It’s arguable whether Rybar accurately assessed Prime Minister Abiy's intentions, but what they concluded aligns with the prevailing narrative circulating around the Amhara Region and among anti-government activists right now. It portrays his policy as being driven by ulterior political-territorial motives instead of the innocent desire to sustainably stabilize the security situation prior to initiating the process for resolving Ethiopia’s many interregional disputes, which could potentially include referenda in some instances.
Rybar is one of Russia’s top Telegram channels with over one million subscribers, and it’s been cited by leading media across the world due to the reliability of its reporting as well as the astuteness of its analyses. Despite being independent of the Russian state, this channel approaches everything with its interpretation of Moscow’s interests in mind. For these reasons, its constructive critiques of Ethiopia’s military reorganization deserve to be reflected upon.
Everyone can read the original Russian-language post from Wednesday here, which can be automatically translated in the app itself or folks can simply employ Google Translate. Upon doing so, they’ll see that Rybar’s constructive critiques are summarized as follows:
* Their sources claim that Oromia’s over 300,000 regional forces have yet to be integrated;
* The TPLF hasn’t yet surrendered all heavy weaponry;
* These preceding points combine to worsen the Amhara’s “threat perception” of those two;
* Ethnically targeted attacks are still victimizing the Amhara, who feel more vulnerable than ever;
* The Somali Region is also assessed by Rybar as being unsupportive of the military reorganization too;
* There’s a chance that Al Shabaab could exploit unrest there to launch a cross-border terrorist offensive;
* And so too could other terrorist and rebel groups exploit events to go on the offensive elsewhere.

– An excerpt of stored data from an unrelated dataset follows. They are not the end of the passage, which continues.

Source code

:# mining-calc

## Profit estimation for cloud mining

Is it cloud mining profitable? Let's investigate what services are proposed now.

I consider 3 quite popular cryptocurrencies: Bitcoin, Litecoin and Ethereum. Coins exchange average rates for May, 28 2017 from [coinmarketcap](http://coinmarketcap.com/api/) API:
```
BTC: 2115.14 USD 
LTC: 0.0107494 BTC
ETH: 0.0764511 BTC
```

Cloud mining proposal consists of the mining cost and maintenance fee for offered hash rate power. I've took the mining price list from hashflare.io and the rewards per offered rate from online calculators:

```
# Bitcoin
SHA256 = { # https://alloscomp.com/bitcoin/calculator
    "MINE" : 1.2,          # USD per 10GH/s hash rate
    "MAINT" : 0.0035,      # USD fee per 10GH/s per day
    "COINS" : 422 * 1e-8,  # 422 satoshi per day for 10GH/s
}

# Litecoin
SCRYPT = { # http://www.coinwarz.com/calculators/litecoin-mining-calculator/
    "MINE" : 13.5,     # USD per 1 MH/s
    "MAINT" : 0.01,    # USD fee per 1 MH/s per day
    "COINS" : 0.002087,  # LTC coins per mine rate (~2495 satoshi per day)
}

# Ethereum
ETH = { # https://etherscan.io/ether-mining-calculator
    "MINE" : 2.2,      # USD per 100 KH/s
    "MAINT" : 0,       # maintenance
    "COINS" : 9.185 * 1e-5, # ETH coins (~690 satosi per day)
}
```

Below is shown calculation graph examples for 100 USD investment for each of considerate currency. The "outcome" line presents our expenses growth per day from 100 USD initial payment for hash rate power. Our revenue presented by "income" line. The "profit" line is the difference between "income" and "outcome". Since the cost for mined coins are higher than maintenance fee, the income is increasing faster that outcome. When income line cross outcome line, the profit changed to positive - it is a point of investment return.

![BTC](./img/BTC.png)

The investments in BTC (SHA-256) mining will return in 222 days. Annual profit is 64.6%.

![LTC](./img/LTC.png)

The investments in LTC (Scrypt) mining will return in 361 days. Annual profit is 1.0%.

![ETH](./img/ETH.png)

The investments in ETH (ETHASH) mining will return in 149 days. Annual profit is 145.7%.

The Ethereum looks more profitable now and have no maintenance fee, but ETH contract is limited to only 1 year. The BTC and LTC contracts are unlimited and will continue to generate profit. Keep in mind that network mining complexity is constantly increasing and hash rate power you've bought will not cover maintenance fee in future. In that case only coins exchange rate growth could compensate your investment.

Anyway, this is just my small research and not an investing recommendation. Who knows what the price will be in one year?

For these reasons, Rybar concluded that Prime Minister (PM) Abiy’s doubling down on this policy could be due to his desire to centralize power, after which he might make concessions towards the Oromia and Tigray Regions in order to win their loyalty (albeit at the Amhara’s expense, whether real or perceived).
It’s arguable whether they accurately assessed his intentions, but what they concluded aligns with the prevailing narrative circulating around the Amhara Region and among anti-government activists right now. It portrays PM Abiy’s policy as being driven by ulterior political-territorial motives instead of the innocent desire to sustainably stabilize the security situation prior to initiating the process for resolving Ethiopia’s many interregional disputes, which could potentially include referenda in some instances.
“Extremely Sensitive Differences Of Perception Are Responsible For Ethiopia’s Amhara Protests”, and the gap between that region’s people and the federal government appears to still be growing, at least from Rybar’s perspective. Returning back to its constructive critiques, despite them echoing the narratives circulating around the Amhara Region and among anti-government activists, they were arrived at independently and without any hidden agenda considering Russia’s status as Ethiopia’s historical partner.
The importance in pointing this out is that those conclusions might therefore have some credence to them seeing as how they’re now shared by the editorial staff that runs one of Russia’s top Telegram channels and can now no longer be dismissed purely as information warfare waged by the opposition. It’s up to Ethiopians themselves to resolve this dispute, not foreigners, and a pragmatic starting point might be for both sides to acknowledge the other’s perceptions despite still disagreeing with them.
From there, relevant representatives could discuss their respective differences in an attempt to clarify them with a view towards preventing any further escalations caused by this perception gap, with the resultant outcome of their meeting being the unveiling of a so-called “compromise perception”. The purpose of this would be to find some sort of middle ground between the two sides aimed at assuring their supporters that no foul play is afoot by either party, thus helping to assuage their concerns.
Without urgently restoring mutual trust even if only imperfectly, then there’s a credible risk that the latest events could spiral out of control into a self-sustaining cycle of destabilization, which all responsible stakeholders must do their utmost to preemptively avert. This will inevitably entail some difficult compromises, but it might be the only way to safely resolve the latest dispute. Hopefully everything will soon stabilize one way or another and Ethiopia can continue its post-war rehabilitation.